• [Activity]
Gather all lines with "size" from the records.

• [Supplied material]
###

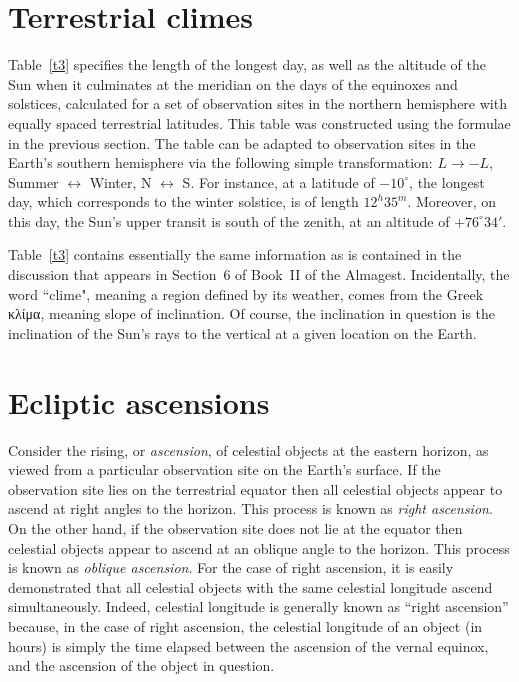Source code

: \section{Terrestrial climes}
Table~\ref{t3} specifies the length of the longest day, as well as the altitude of the
Sun when it culminates at the meridian on the days of the equinoxes and solstices, calculated for a set of observation sites in the northern hemisphere with equally
spaced terrestrial latitudes. This table was constructed
using the formulae in the previous section.  The table can be adapted to observation sites in the Earth's
southern hemisphere via the following simple transformation: $L\rightarrow -L$, Summer $\leftrightarrow$ Winter, N $\leftrightarrow$ S. For instance, at a latitude of $-10^\circ$, the longest day, which corresponds
to the winter solstice, is of length $12^h35^m$. Moreover, on this day, the Sun's upper transit
is  south  of the zenith, at an altitude of $+76^\circ 34'$. 

Table~\ref{t3} contains essentially the same information as is contained in the discussion that appears in Section~6 of Book~II of the Almagest. 
Incidentally, the word  ``clime", meaning a region defined by its weather, comes from the Greek κλίμα, meaning slope of inclination. Of course, the inclination in question is
the inclination of the Sun's rays to the vertical at a given location on the Earth. 

\section{Ecliptic ascensions}
Consider the rising, or {\em ascension}, of celestial objects at the eastern
horizon, as viewed from a particular observation site on the Earth's
surface. If the observation site lies on the terrestrial equator then all
celestial objects appear to ascend at right angles to the horizon. This process is
known as {\em right ascension}. On the other hand, if the
observation site does not lie at the equator then celestial objects
appear to ascend at an oblique angle to the horizon. This process is known
as {\em oblique ascension}. For the case of right ascension, it is
easily demonstrated that all celestial objects with the same celestial
longitude ascend simultaneously. Indeed, celestial longitude is generally
known as ``right ascension'' because, in the case of right ascension, the
celestial longitude of an object (in hours) is simply the time elapsed between the ascension of the vernal equinox, and the ascension of the object
in question.

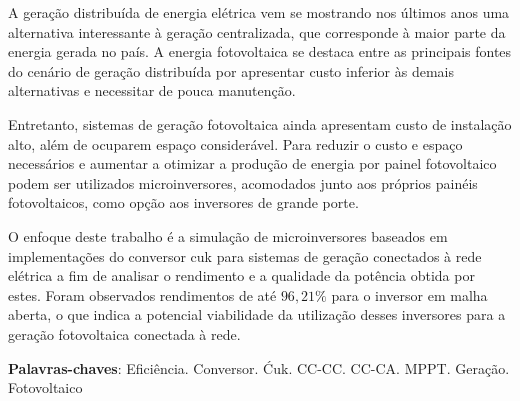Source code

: \documentclass[
	12pt,				%
	openany,
	onseside,
	a4paper,			%
	english,			%
	french,				%
	spanish,			%
	brazil,				%
	]{abntex2}
\begin{document}


	\setlength{\absparsep}{18pt} %
	\AtBeginShipoutNext{\AtBeginShipoutNext{\AtBeginShipoutDiscard}}
	\begin{resumo}
	
		A geração distribuída de energia elétrica vem se mostrando nos últimos anos uma alternativa interessante à geração centralizada, que corresponde à maior parte da energia gerada no país. A energia fotovoltaica se destaca entre as principais fontes do cenário de geração distribuída por apresentar custo inferior às demais alternativas e necessitar de pouca manutenção.

		Entretanto, sistemas de geração fotovoltaica ainda apresentam custo de instalação alto, além de ocuparem espaço considerável. Para reduzir o custo e espaço necessários e aumentar a otimizar a produção de energia por painel fotovoltaico podem ser utilizados microinversores, acomodados junto aos próprios painéis fotovoltaicos, como opção aos inversores de grande porte. 

		O enfoque deste trabalho é a simulação de microinversores baseados em implementações do conversor cuk para sistemas de geração conectados à rede elétrica a fim de analisar o rendimento e a qualidade da potência obtida por estes. Foram observados rendimentos de até $96,21\%$  para o inversor em malha aberta, o que indica a potencial viabilidade da utilização desses inversores para a geração fotovoltaica conectada à rede.

	\vspace{\onelineskip}
	\noindent
	\textbf{Palavras-chaves}: Eficiência. Conversor. Ćuk. CC-CC. CC-CA. MPPT. Geração. Fotovoltaico 
	\end{resumo}
\end{document}
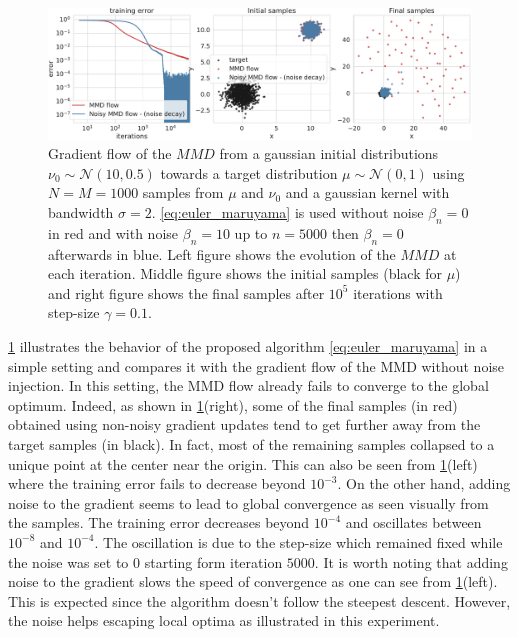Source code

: \begin{figure}[ht]
	\centering
	\includegraphics[width=0.8\linewidth]{figures/Gaussians_error_4}
	\caption{Gradient flow of the $MMD$ from a gaussian initial distributions $\nu_0\sim \mathcal{N}(10,0.5)$  towards a target distribution $\mu\sim \mathcal{N}(0,1)$ using $N=M=1000$ samples from $\mu$ and $\nu_0$ and a gaussian kernel with bandwidth $\sigma = 2 $. \cref{eq:euler_maruyama} is used 
	without noise $\beta_n = 0$ in red and  with noise $\beta_n = 10$ up to $n=5000$ then $\beta_n = 0$ afterwards in blue. 
	Left figure shows the evolution of the $MMD$ at each iteration. Middle figure shows the initial samples (black for $\mu$) and right figure shows the final samples after $10^5$ iterations with step-size $\gamma = 0.1$.}
	\label{fig:experiments}
\end{figure}
\cref{fig:experiments} illustrates the behavior of the proposed algorithm \cref{eq:euler_maruyama} in a simple setting and compares it with the gradient flow of the MMD without noise injection. In this setting, the MMD flow already fails to converge to the global optimum. Indeed, as shown in \cref{fig:experiments}(right), some of the final samples (in red) obtained using non-noisy gradient updates tend to get further away from the target samples (in black). In fact, most of the remaining samples collapsed to a unique point at the center near the origin. This can also be seen from \cref{fig:experiments}(left) where the training error fails to decrease beyond $10^{-3}$. On the other hand, adding noise to the gradient seems to lead to global convergence as seen visually from the samples. The training error decreases beyond $10^{-4}$ and oscillates between $10^{-8}$ and $10^{-4}$. The oscillation is due to the step-size which remained fixed while the noise was set to $0$ starting form iteration $5000$. It is worth noting that adding noise to the gradient slows the speed of convergence as one can see from \cref{fig:experiments}(left). This is expected since the algorithm doesn't follow the steepest descent. However, the noise helps escaping local optima as  illustrated in this experiment.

###

• [Task answer]
	Left figure shows the evolution of the $MMD$ at each iteration. Middle figure shows the initial samples (black for $\mu$) and right figure shows the final samples after $10^5$ iterations with step-size $\gamma = 0.1$.}
\cref{fig:experiments} illustrates the behavior of the proposed algorithm \cref{eq:euler_maruyama} in a simple setting and compares it with the gradient flow of the MMD without noise injection. In this setting, the MMD flow already fails to converge to the global optimum. Indeed, as shown in \cref{fig:experiments}(right), some of the final samples (in red) obtained using non-noisy gradient updates tend to get further away from the target samples (in black). In fact, most of the remaining samples collapsed to a unique point at the center near the origin. This can also be seen from \cref{fig:experiments}(left) where the training error fails to decrease beyond $10^{-3}$. On the other hand, adding noise to the gradient seems to lead to global convergence as seen visually from the samples. The training error decreases beyond $10^{-4}$ and oscillates between $10^{-8}$ and $10^{-4}$. The oscillation is due to the step-size which remained fixed while the noise was set to $0$ starting form iteration $5000$. It is worth noting that adding noise to the gradient slows the speed of convergence as one can see from \cref{fig:experiments}(left). This is expected since the algorithm doesn't follow the steepest descent. However, the noise helps escaping local optima as  illustrated in this experiment.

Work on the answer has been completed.